BEI Target 50 Perusahaan IPO di 2026
Bursa Efek Indonesia memproyeksikan sebanyak 50 perusahan IPO di 2026.
Bursa Efek Indonesia (BEI) menurunkan target jumlah pencatatan saham perdana, alias Initial Public Offering (IPO) dari 66 perusahan menjadi 45 perusahan di 2025. Sementara untuk 2026, Bursa memproyeksikan sebanyak 50 perusahan IPO.
Direktur Utama BEI Iman Rachman membeberkan, hingga 24 Oktober 2025 total ada sebanyak 955 perusahaan tercatat. Sebanyak 23 di antaranya melakukan IPO tahun ini, dan 13 masuk dalam antrean (pipeline).
"Dengan target tahun ini kita 45 (IPO), tahun depan kita targetnya 50 IPO saham. Tahun depan tentu saja kita optimis bisa mencapai di 50," ujar Iman dalam sesi konferensi pers RUPSLB BEI 2025, Rabu (29/10).

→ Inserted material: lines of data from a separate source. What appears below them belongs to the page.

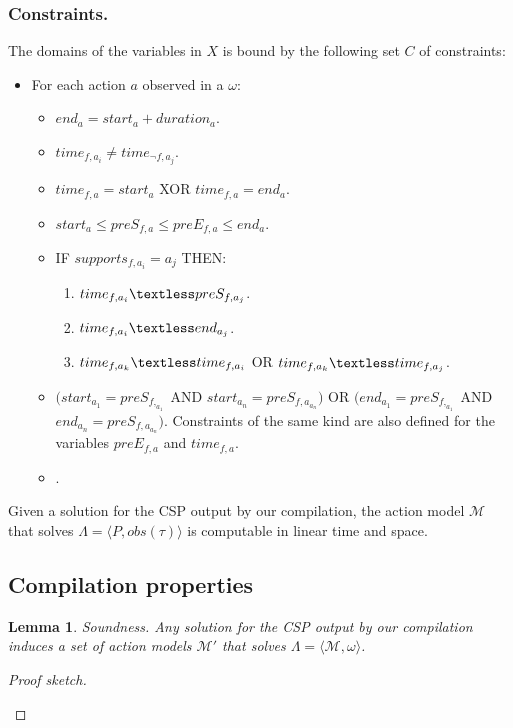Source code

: \documentclass[letterpaper]{article} %
\newcommand{\tup}[1]{{\langle #1 \rangle}}
\newtheorem{lemma}[theorem]{Lemma}
\begin{document}
\subsubsection{Constraints.} The domains of the variables in $X$ is bound by the following set $C$ of constraints:
\begin{itemize}
\item For each action $a$ observed in a $\omega$:
\begin{itemize}
\item $end_a = start_a + duration_a$.
\item $time_{f,a_i}\neq time_{\neg f,a_j}$.
\item $time_{f,a}= start_a$ XOR $time_{f,a}= end_a$.
\item $start_a\leq preS_{f,a}\leq preE_{f,a}\leq end_a$.
\item IF $supports_{f,a_i}=a_j$ THEN:
\begin{enumerate}
\item $time_{f,a_i}\textless  preS_{f,a_j}$.
\item $time_{f,a_i}\textless  end_{a_j}$.
\item $time_{f,a_k}\textless time_{f,a_i}$ OR $time_{f,a_k}\textless time_{f,a_j}$.
\end{enumerate}
\item $(start_{a_1} = preS_{f,_{a_1}}$ AND $start_{a_n} = preS_{f,a_{a_n}})$ OR $(end_{a_1} = preS_{f,_{a_1}}$ AND $end_{a_n} = preS_{f,a_{a_n}})$. Constraints of the same kind are also defined for the variables $preE_{f,a}$ and $time_{f,a}$.
\item .
\end{itemize}
\end{itemize}

Given a solution for the CSP output by our compilation, the action model $\mathcal{M}$ that solves $\Lambda=\tup{P,obs(\tau)}$ is computable in linear time and space. 


\subsection{Compilation properties}
\begin{lemma}
Soundness. Any solution for the CSP output by our compilation induces a set of action models $\mathcal{M}'$ that solves $\Lambda=\tup{\mathcal{M},\omega}$.
\end{lemma}

\begin{proof}[Proof sketch]
\begin{small}
\end{small}
\end{proof}
\end{document}
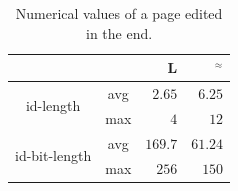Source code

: \begin{table}[h]
  \begin{center}
    \begin{tabular}{|c|c|r|r|}
      \cline{3-4}
      \multicolumn{2}{c|}{} &\textbf{L} &\textbf{\NAME{}}$^\approx$\\
      \cline{3-4}
      \hline
      \multirow{2}{*}{id-length} & avg & $2.65$ & $6.25$ \\
      \cline{2-4}
      &  max & $4$ & $12$ \\
      \hline
      \hline
      \multirow{2}{*}{id-bit-length} & avg & $169.7$ & $61.24$\\
      \cline{2-4}
      & max & $256$ & $150$ \\
      \hline
    \end{tabular}
    \caption{Numerical values of a page edited in the end.}
    \label{tab:queuePage}
  \end{center}
\end{table}


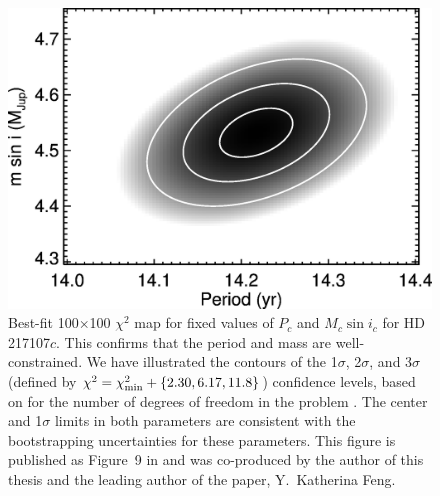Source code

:\newpage

\begin{figure}
\includegraphics[scale=0.6]{boottran/feng2015-f9-217107.eps} 
\caption{Best-fit 100$\times$100 $\chi^2$ map for fixed values of $P_c$ and
  $M_c\sin{i_c}$ for HD 217107$c$. This confirms that the period and
  mass are well-constrained.  We have illustrated the contours of the
  1$\sigma$, 2$\sigma$, and 3$\sigma$ (defined by $\chi^2 =
  \chi^2_{\rm min} + \{2.30, 6.17, 11.8\}$) confidence levels, based on
  for the number of degrees of freedom in the problem
  \citep{2002nrca.book.....P}. The center and 1$\sigma$ limits in both
  parameters are consistent with the bootstrapping uncertainties for
  these parameters. This figure is published as Figure~9 in
  \cite{2015ApJ...800...22F} and was co-produced by the author of this
  thesis and the leading author of the paper, Y.\ Katherina Feng.
\label{boottran:mmperplot}}
\end{figure}


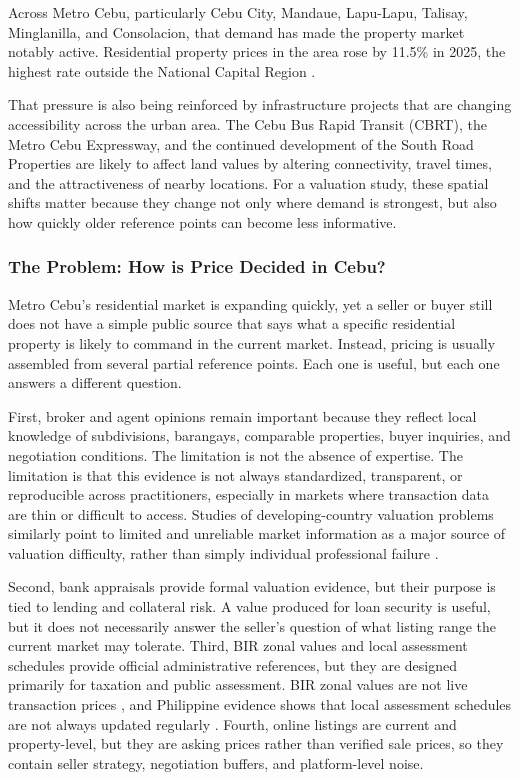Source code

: Across Metro Cebu, particularly Cebu City, Mandaue, Lapu-Lapu, Talisay, Minglanilla, and Consolacion, that demand has made the property market notably active. Residential property prices in the area rose by 11.5\% in 2025, the highest rate outside the National Capital Region \parencite{bsp2025}.

That pressure is also being reinforced by infrastructure projects that are changing accessibility across the urban area. The Cebu Bus Rapid Transit (CBRT), the Metro Cebu Expressway, and the continued development of the South Road Properties are likely to affect land values by altering connectivity, travel times, and the attractiveness of nearby locations. For a valuation study, these spatial shifts matter because they change not only where demand is strongest, but also how quickly older reference points can become less informative.

\subsubsection{The Problem: How is Price Decided in Cebu?}\label{the-problem-how-is-price-decided-in-cebu}

Metro Cebu's residential market is expanding quickly, yet a seller or buyer still does not have a simple public source that says what a specific residential property is likely to command in the current market. Instead, pricing is usually assembled from several partial reference points. Each one is useful, but each one answers a different question.

First, broker and agent opinions remain important because they reflect local knowledge of subdivisions, barangays, comparable properties, buyer inquiries, and negotiation conditions. The limitation is not the absence of expertise. The limitation is that this evidence is not always standardized, transparent, or reproducible across practitioners, especially in markets where transaction data are thin or difficult to access. Studies of developing-country valuation problems similarly point to limited and unreliable market information as a major source of valuation difficulty, rather than simply individual professional failure \parencite{cheloti2021,ajibola2010}.

Second, bank appraisals provide formal valuation evidence, but their purpose is tied to lending and collateral risk. A value produced for loan security is useful, but it does not necessarily answer the seller's question of what listing range the current market may tolerate. Third, BIR zonal values and local assessment schedules provide official administrative references, but they are designed primarily for taxation and public assessment. BIR zonal values are not live transaction prices \parencite{bir_nd}, and Philippine evidence shows that local assessment schedules are not always updated regularly \parencite{otsuka2023}. Fourth, online listings are current and property-level, but they are asking prices rather than verified sale prices, so they contain seller strategy, negotiation buffers, and platform-level noise.

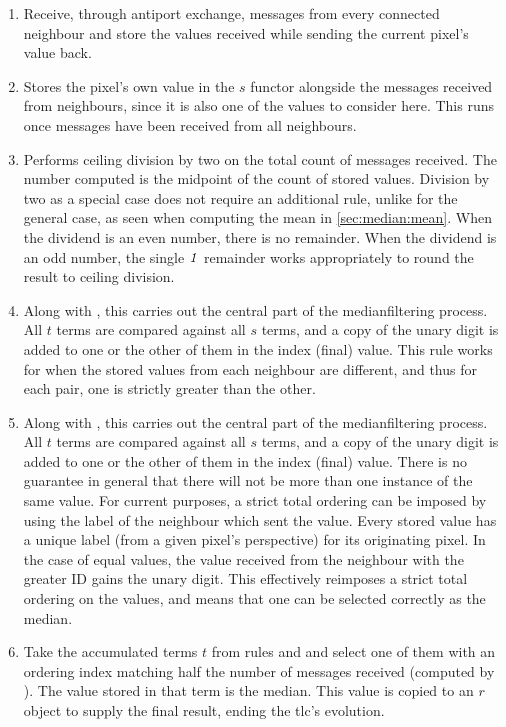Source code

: \begin{enumerate}
    \item Receive, through antiport exchange, messages from every connected neighbour and store the values received while sending the current pixel's value back.
    \item Stores the pixel's own value in the \(s\) functor alongside the messages received from neighbours, since it is also one of the values to consider here.  This runs once messages have been received from all neighbours.
    \item Performs ceiling division by two on the total count of messages received.  The number computed is the midpoint of the count of stored values.  Division by two as a special case does not require an additional rule, unlike for the general case, as seen when computing the mean in \vref{sec:median:mean}.  When the dividend is an even number, there is no remainder.  When the dividend is an odd number, the single \(\mathit{1}\) remainder works appropriately to round the result to ceiling division.
    \item Along with , this carries out the central part of the \gls{medianfilter}ing process.  All \(t\) terms are compared against all \(s\) terms, and a copy of the unary digit is added to one or the other of them in the index (final) value.  This rule works for when the stored values from each neighbour are different, and thus for each pair, one is strictly greater than the other.
    \item Along with , this carries out the central part of the \gls{medianfilter}ing process.  All \(t\) terms are compared against all \(s\) terms, and a copy of the unary digit is added to one or the other of them in the index (final) value.  There is no guarantee in general that there will not be more than one instance of the same value.  For current purposes, a strict total ordering can be imposed by using the label of the neighbour which sent the value.  Every stored value has a unique label (from a given pixel's perspective) for its originating pixel.  In the case of equal values, the value received from the neighbour with the greater ID gains the unary digit.  This effectively reimposes a strict total ordering on the values, and means that one can be selected correctly as the median.
    \item Take the accumulated terms \(t\) from rules  and  and select one of them with an ordering index matching half the number of messages received (computed by ).  The value stored in that term is the median.  This value is copied to an \(r\) object to supply the final result, ending the \gls{tlc}'s evolution.
\end{enumerate}


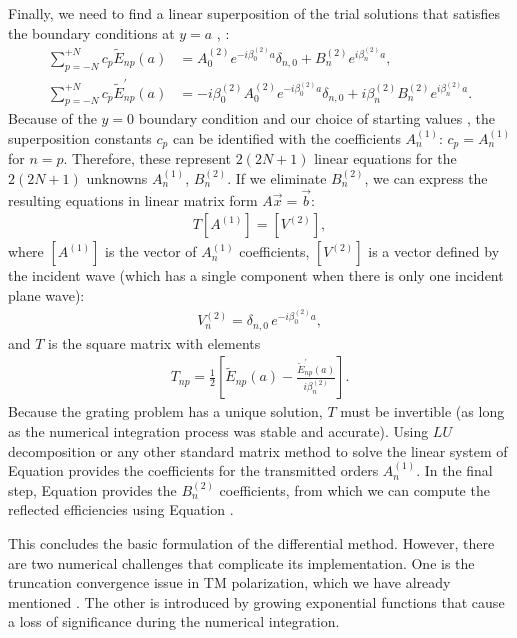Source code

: Finally, we need to find a linear superposition of the trial solutions that satisfies the boundary conditions at $y=a$ , :
\begin{align}
\label{superposition1}
\sum \limits_{p=-N}^{+N} c_p \tilde E_{np}(a) &= A_0^{(2)} e^{-i \beta_0^{(2)} a} \delta_{n,0} + B_n^{(2)} e^{i \beta_n^{(2)}a}, \\
\sum \limits_{p=-N}^{+N} c_p \tilde E^\prime_{np}(a) &= -i \beta_0^{(2)} A_0^{(2)} e^{-i\beta_0^{(2)}a} \delta_{n,0} + i \beta_n^{(2)} B_n^{(2)} e^{i \beta_n^{(2)}a}.
\end{align}
Because of the $y=0$ boundary condition  and our choice of starting values , the superposition constants $c_p$ can be identified with the coefficients $A^{(1)}_n$: $c_p = A^{(1)}_n$ for $n=p$.  Therefore, these represent $2(2N+1)$ linear equations for the $2(2N+1)$ unknowns $A_n^{(1)}$, $B_n^{(2)}$.  If we eliminate $B_n^{(2)}$, we can express the resulting equations in linear matrix form $A \vec x = \vec b$:
\begin{align}
\label{axb}
T \left[A^{(1)}\right] = \left[V^{(2)}\right],
\end{align}
where $\left[A^{(1)}\right]$ is the vector of $A^{(1)}_n$ coefficients, $\left[V^{(2)}\right]$ is a vector defined by the incident wave (which has a single component when there is only one incident plane wave):
\begin{align}
V^{(2)}_n =  \delta_{n,0} \,e^{-i\beta^{(2)}_0 a},
\end{align}
and $T$ is the square matrix with elements
\begin{align}
T_{np}=   \frac{1}{2} \left[ \tilde E_{np}(a) - \frac{\tilde E^\prime_{np}(a)}{i\beta_n^{(2)}} \right].
\end{align}
Because the grating problem has a unique solution, $T$ must be invertible (as long as the numerical integration process was stable and accurate).  Using $LU$ decomposition or any other standard matrix method to solve the linear system of Equation  provides the coefficients for the transmitted orders $A_n^{(1)}$.  In the final step, Equation  provides the $B_n^{(2)}$ coefficients, from which we can compute the reflected efficiencies using Equation .

This concludes the basic formulation of the differential method.  However, there are two numerical challenges that complicate its implementation.  One is the truncation convergence issue in TM polarization, which we have already mentioned \cite{Li96b}.  The other is introduced by growing exponential functions that cause a loss of significance during the numerical integration.

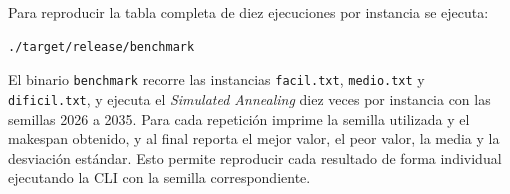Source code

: Para reproducir la tabla completa de diez ejecuciones por instancia se ejecuta:

\begin{verbatim}
./target/release/benchmark
\end{verbatim}

El binario \texttt{benchmark} recorre las instancias \texttt{facil.txt},
\texttt{medio.txt} y \texttt{dificil.txt}, y ejecuta el \emph{Simulated Annealing}
diez veces por instancia con las semillas 2026 a 2035.
Para cada repetición imprime la semilla utilizada y el makespan obtenido, y al final
reporta el mejor valor, el peor valor, la media y la desviación estándar.
Esto permite reproducir cada resultado de forma individual ejecutando la CLI con la semilla correspondiente.
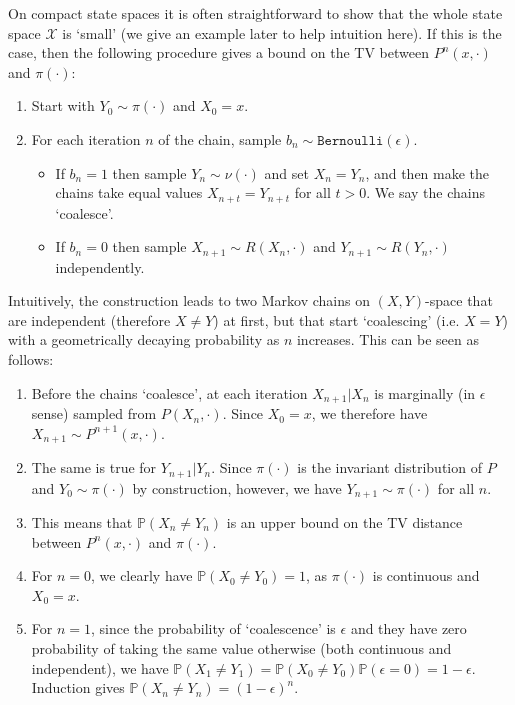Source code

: \documentclass{article}
\newcommand{\X}{\mathcal{X}}
\begin{document}
On compact state spaces it is often straightforward to show that the whole state space $\X$ is `small' (we give an example later to help intuition here).  If this is the case, then the following procedure gives a bound on the TV between $P^n(x,\cdot)$ and $\pi(\cdot)$:
\begin{enumerate}
\item Start with $Y_0 \sim \pi(\cdot)$ and $X_0 = x$.
\item For each iteration $n$ of the chain, sample $b_n \sim \texttt{Bernoulli}(\epsilon)$. 
\begin{itemize}
\item If $b_n = 1$ then sample $Y_n \sim \nu(\cdot)$ and set $X_n = Y_n$, and then make the chains take equal values $X_{n+t}=Y_{n+t}$ for all $t>0$. We say the chains  `coalesce'.
\item If $b_n = 0$ then sample $X_{n+1} \sim R(X_n,\cdot)$ and $Y_{n+1} \sim R(Y_{n},\cdot)$ independently.
\end{itemize}
\end{enumerate}
Intuitively, the construction leads to two Markov chains on $(X,Y)$-space that are independent (therefore $X\neq Y$) at first, but that start `coalescing' (i.e. $X=Y$) with a geometrically decaying probability as $n$ increases. This can be seen as follows:
\begin{enumerate}
\item Before the chains `coalesce', at each iteration $X_{n+1}|X_n$ is marginally (in $\epsilon$ sense) sampled from $P(X_n,\cdot)$. Since $X_0=x$, we therefore have $X_{n+1} \sim P^{n+1}(x,\cdot)$.
\item The same is true for $Y_{n+1}|Y_n$. Since $\pi(\cdot)$ is the invariant distribution  of $P$ and $Y_0\sim\pi(\cdot)$ by construction, however, we have $Y_{n+1} \sim \pi(\cdot)$ for all $n$.
\item This means that $\mathbb{P}(X_n \neq Y_n)$ is an upper bound on the TV distance between $P^{n}(x,\cdot)$ and $\pi(\cdot)$.
\item For $n=0$, we clearly have $\mathbb{P}(X_0 \neq Y_0)=1$, as $\pi(\cdot)$ is continuous and $X_0 = x$.
\item For $n=1$, since the probability of `coalescence' is $\epsilon$ and they have zero probability of taking the same value otherwise (both continuous and independent), we have $\mathbb{P}(X_1 \neq Y_1)=\mathbb{P}(X_0 \neq Y_0)\mathbb{P}(\epsilon=0)=1-\epsilon$.  Induction gives $\mathbb{P}(X_n \neq Y_n) = (1-\epsilon)^n$. 
\end{enumerate}
\end{document}
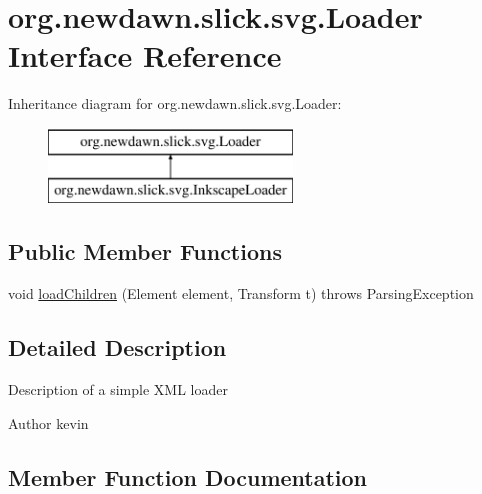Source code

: \hypertarget{interfaceorg_1_1newdawn_1_1slick_1_1svg_1_1_loader}{}\section{org.\+newdawn.\+slick.\+svg.\+Loader Interface Reference}
\label{interfaceorg_1_1newdawn_1_1slick_1_1svg_1_1_loader}
Inheritance diagram for org.\+newdawn.\+slick.\+svg.\+Loader\+:\begin{figure}[H]
\begin{center}
\leavevmode
\includegraphics[height=2.000000cm]{interfaceorg_1_1newdawn_1_1slick_1_1svg_1_1_loader}
\end{center}
\end{figure}
\subsection*{Public Member Functions}
\begin{DoxyCompactItemize}
\item 
void \mbox{\hyperlink{interfaceorg_1_1newdawn_1_1slick_1_1svg_1_1_loader_a8a49534ac01fc17297cc38db9c9d4cbb}{load\+Children}} (Element element, Transform t)  throws Parsing\+Exception
\end{DoxyCompactItemize}


\subsection{Detailed Description}
Description of a simple X\+ML loader

\begin{DoxyAuthor}{Author}
kevin 
\end{DoxyAuthor}


\subsection{Member Function Documentation}
\mbox{\label{interfaceorg_1_1newdawn_1_1slick_1_1svg_1_1_loader_a8a49534ac01fc17297cc38db9c9d4cbb}}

Dari jumlah IPO tahun ini, Iman menyebut 5 di antaranya merupakan emiten raksasa. Yang melakukan lighthouse IPO, dengan nilai aset di atas Rp 3 triliun dan free float minimal 15 persen atau setidaknya bernilai Rp 700 miliar.
Ia pun pede jumlah lighthouse IPO hingga akhir 2025 bisa bertambah menjadi 6 perusahaan. Angka itu lantas dipatok menjadi target di tahun berikutnya.
"Jadi tahun ini kita targetkan 6 lighthouse. Jadi dari 50 yang itu ada 6 lighthouse IPO. Jadi tadi kita tidak bicara hanya jumlah, tapi juga kita bicara atas kualitas IPO-nya," ungkap dia.
Target Transaksi Harian Rp 14,5 Triliun di 2026
Bursa Efek Indonesia (BEI) juga pada Rencana Kerja dan Anggaran Tahunan (RKAT) 2026 target meraup rata-rata nilai transaksi harian (RNTH) sebesar Rp 14,5 triliun dalam 239 hari di tahun depan.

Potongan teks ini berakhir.